By: Duane St. Clair
Bruce and Diane Alexander moved from a four-bedroom house on one side of Dublin to a smaller, empty-nest abode across town. But it wasn’t much of a change, because they took some of their old home with them.
With their four children long gone, the Alexanders decided they didn’t need the nearly 4,000 square feet of living space in their home overlooking the Scioto River in Amberleigh. However, they liked many of the features of the Truberry Group-built house they owned for 10 years and wanted Truberry to build their next one with some similar features.
They chose the Cortona community in Tartan West, where Diane found a wooded lot that would give them warm-weather privacy out the back of a patio home. It could have a walkout lower level abutting a city-owned preserve that will forever be natural with no homes immediately behind.
Rather than work from plans from Truberry’s model home, the Alexanders outlined to the builder’s architect the features they wanted, including a wide open living area, high ceilings, higher than normal doors with arched panels and arched hallway openings.
The result is a two-bedroom, two-bathroom home, with an office, great room, kitchen with serving island, dining room and a sun room. The home is wide open and neatly tied together with interior design features. The overall effect creates an attractive setting for comfortable living in approximately 2,300 square feet.
A paver drive leads past the 2-car garage to an arched brick entryway and entry door surrounded by glass. Arched engraved designs in the story door’s full-length glass add to the interior décor.
To the right off the foyer is Diane’s office and to the left is a guest bedroom that’s served by a pullout bed. Also off the foyer is the powder room that’s actually a full bath. The bath has a unique solar tube to provide some light. Basically, Bruce explains, the device is a flexible tube about 1-foot in diameter that allows outside light to reach a round, opaque glass “window.” It was installed where roof lines join and a standard skylight couldn’t be built, he adds.
About 1,700 square feet of lightly stained oak flooring ties together the foyer and the expansive living area and the open, formal dining area to the right off the foyer. The Alexanders laid carpet only in the bedrooms and the office.
The back walls in the great room and sunroom are all glass, offering a pleasant view of the tree line. The Andersons note their former home was similar, but that the sunroom now adds more glass.
Ten-foot ceilings are used throughout except in the great room, which is enhanced with a 12-foot high tray ceiling. To complement the higher ceilings, all doors are 8½ feet tall. The kitchen, with granite counter and island tops, is on the left side of the great room. The high ceiling allowed space for windows above kitchen cabinets along the south outside wall to provide even more natural light.
A unique fireplace front entails woodwork Bruce says was “kind of outside the box.” Diane had seen a similar design in a magazine and Truberry’s finish carpenter readily agreed to build it. The Alexanders’ fireplace covers an entire wall with four base cabinets and double doors on either side. A wood edifice arcs from the top of the cabinets toward the ceiling. Painted white, with a black metal fireplace and a flat screen television above it, the creation is indeed eye catching.
The sunroom off the kitchen has a doorway to a deck where Diane sometimes works.

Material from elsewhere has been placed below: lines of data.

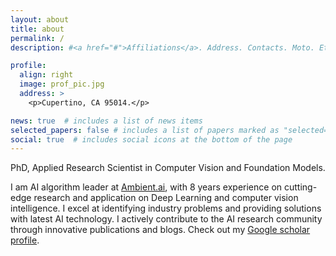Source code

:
 ```yaml
---
layout: about
title: about
permalink: /
description: #<a href="#">Affiliations</a>. Address. Contacts. Moto. Etc.

profile:
  align: right
  image: prof_pic.jpg
  address: >
    <p>Cupertino, CA 95014.</p>

news: true  # includes a list of news items
selected_papers: false # includes a list of papers marked as "selected={true}"
social: true  # includes social icons at the bottom of the page
---
```


<!-- I am a Applied Research Scientist at [Ambient.ai](https://ambient.ai), specializing in Deep Learning and woking on computer vision intelligence to prevent security incidents! I research and build core components of Ambient system related to multimodals (image and text components), temporal processes (trajectory prediction/generation),  generative models, object detection and so on. -->

<!-- I got a PhD in the Department of Statistics at the -->
<!-- University of Wisconsin - Madison. Check my publications [here](/publications/). -->

<!-- and research statement [here](/assets/pdf/jurijs_research_statement_likecv.pdf). -->
<!-- My main research focus is on statistical  -->
<!-- and computational aspects of temporal data analysis and deep probabilistic -->
<!-- models in different areas, including computer vision and particularly -->
<!-- Brain Imaging.  -->

<!-- Check out my publications in the "Publications" tab.  -->

<!-- I'm looking for a full-time position as MLE/Applied Scientist starting at 2023! If you are interested, feel free to contact me. -->

<!-- Jurijs Nazarovs -->
PhD, Applied Research Scientist in Computer Vision and Foundation Models.

I am AI algorithm leader at [Ambient.ai](https://ambient.ai), with 8 years experience on cutting-edge research and application on Deep Learning and computer vision intelligence. I excel at identifying industry problems and providing solutions with latest AI technology. I actively contribute to the AI research community through innovative publications and blogs. Check out my [Google scholar profile](https://scholar.google.com/citations?user=7V-JmgIAAAAJ).
<!-- publications [here](/publications/).  -->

While their other home had a screened porch, the couple decided it was not useful all year and opted for the sunroom instead.
Their master suite has a large window offering a view of the wooded area. The adjoining master bath has a shower with a wall and exterior window of glass blocks and ceramic tiles that reach the ceiling. The walk-in closet is to the rear off the bath. And another step away is a door leading to the laundry room and a hall to the family room.

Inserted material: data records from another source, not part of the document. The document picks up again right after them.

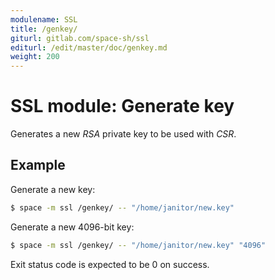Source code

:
 ```yaml
---
modulename: SSL
title: /genkey/
giturl: gitlab.com/space-sh/ssl
editurl: /edit/master/doc/genkey.md
weight: 200
---
```

# SSL module: Generate key

Generates a new _RSA_ private key to be used with _CSR_.


## Example

Generate a new key:
```sh
$ space -m ssl /genkey/ -- "/home/janitor/new.key"
```

Generate a new 4096-bit key:
```sh
$ space -m ssl /genkey/ -- "/home/janitor/new.key" "4096"
```

Exit status code is expected to be 0 on success.
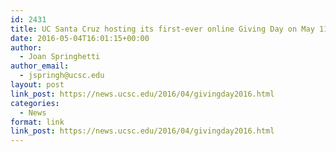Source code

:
 ```yaml
---
id: 2431
title: UC Santa Cruz hosting its first-ever online Giving Day on May 11
date: 2016-05-04T16:01:15+00:00
author:
  - Joan Springhetti
author_email:
  - jspringh@ucsc.edu
layout: post
link_post: https://news.ucsc.edu/2016/04/givingday2016.html
categories:
  - News
format: link
link_post: https://news.ucsc.edu/2016/04/givingday2016.html
---
```

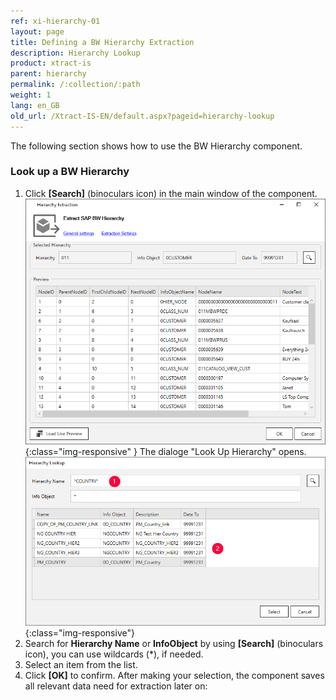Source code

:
 ```yaml
---
ref: xi-hierarchy-01
layout: page
title: Defining a BW Hierarchy Extraction
description: Hierarchy Lookup
product: xtract-is
parent: hierarchy
permalink: /:collection/:path
weight: 1
lang: en_GB
old_url: /Xtract-IS-EN/default.aspx?pageid=hierarchy-lookup
---
```


The following section shows how to use the BW Hierarchy component.

### Look up a BW Hierarchy

1. Click **[Search]** (binoculars icon) in the main window of the component.
![Hierarchy-Search-02](/img/content/Hierarchy-Search-02.png){:class="img-responsive" }
The dialoge "Look Up Hierarchy" opens.
![Hierarchy-Search-01](/img/content/Hierarchy-Search-01.png){:class="img-responsive"}
3. Search for **Hierarchy Name** or **InfoObject** by using **[Search]** (binoculars icon), you can use wildcards (*), if needed.
4. Select an item from the list. 
5. Click **[OK]** to confirm.
After making your selection, the component saves all relevant data need for extraction later on:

A laundry room closet, with a thermostatically controlled cooling fan, is where operating equipment for electronic gear – television control box, computer modem, sound system – are stored. The home is pre-wired for sound throughout.
In their former home, the basement was finished. But they deliberately chose not to do that in their new home.

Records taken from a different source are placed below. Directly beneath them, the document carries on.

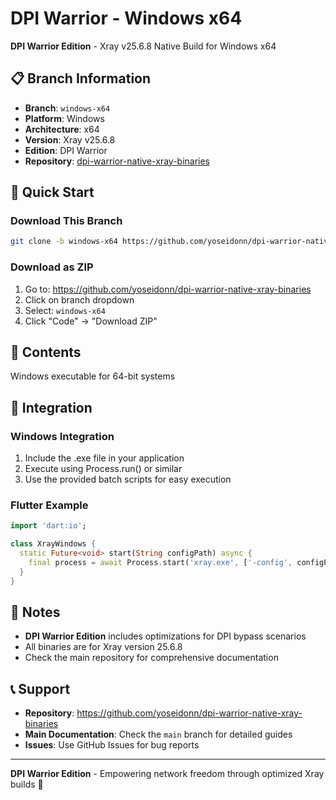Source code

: # DPI Warrior - Windows x64

**DPI Warrior Edition** - Xray v25.6.8 Native Build for Windows x64

## 📋 Branch Information
- **Branch**: `windows-x64`
- **Platform**: Windows
- **Architecture**: x64
- **Version**: Xray v25.6.8
- **Edition**: DPI Warrior
- **Repository**: [dpi-warrior-native-xray-binaries](https://github.com/yoseidonn/dpi-warrior-native-xray-binaries)

## 🚀 Quick Start

### Download This Branch
```bash
git clone -b windows-x64 https://github.com/yoseidonn/dpi-warrior-native-xray-binaries.git
```

### Download as ZIP
1. Go to: https://github.com/yoseidonn/dpi-warrior-native-xray-binaries
2. Click on branch dropdown
3. Select: `windows-x64`
4. Click "Code" → "Download ZIP"

## 📁 Contents

Windows executable for 64-bit systems

## 🔧 Integration

### Windows Integration
1. Include the .exe file in your application
2. Execute using Process.run() or similar
3. Use the provided batch scripts for easy execution

### Flutter Example
```dart
import 'dart:io';

class XrayWindows {
  static Future<void> start(String configPath) async {
    final process = await Process.start('xray.exe', ['-config', configPath]);
  }
}
```

## 🔧 Notes

- **DPI Warrior Edition** includes optimizations for DPI bypass scenarios
- All binaries are for Xray version 25.6.8
- Check the main repository for comprehensive documentation

## 📞 Support

- **Repository**: https://github.com/yoseidonn/dpi-warrior-native-xray-binaries
- **Main Documentation**: Check the `main` branch for detailed guides
- **Issues**: Use GitHub Issues for bug reports

---

**DPI Warrior Edition** - Empowering network freedom through optimized Xray builds 🚀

“We don’t need all that extra living space to keep clean,” Bruce says.
Eventually, though, the Alexanders expect to finish it. It’s wired and plumbing is roughed in to allow two bedrooms and a bath. It likely will be done as a resale feature, but Bruce projects that might be 10 years down the road.
Their narrow rear yard is adjacent to the city-owned preserve. As most residents do, they have encroached some by creating a garden-like setting adjacent to a stream bed while abiding by certain planting restrictions – such as no mulch – that apply to their own property.
Besides adapting to the smaller home, Bruce says they are “working on being snow-birds” by spending two winter months in Florida. That’s made simpler because the homeowners’ association takes care of all outside maintenance, another amenity the Alexanders also enjoy throughout the year.
Duane St. Clair is a contributing editor for Luxury Living.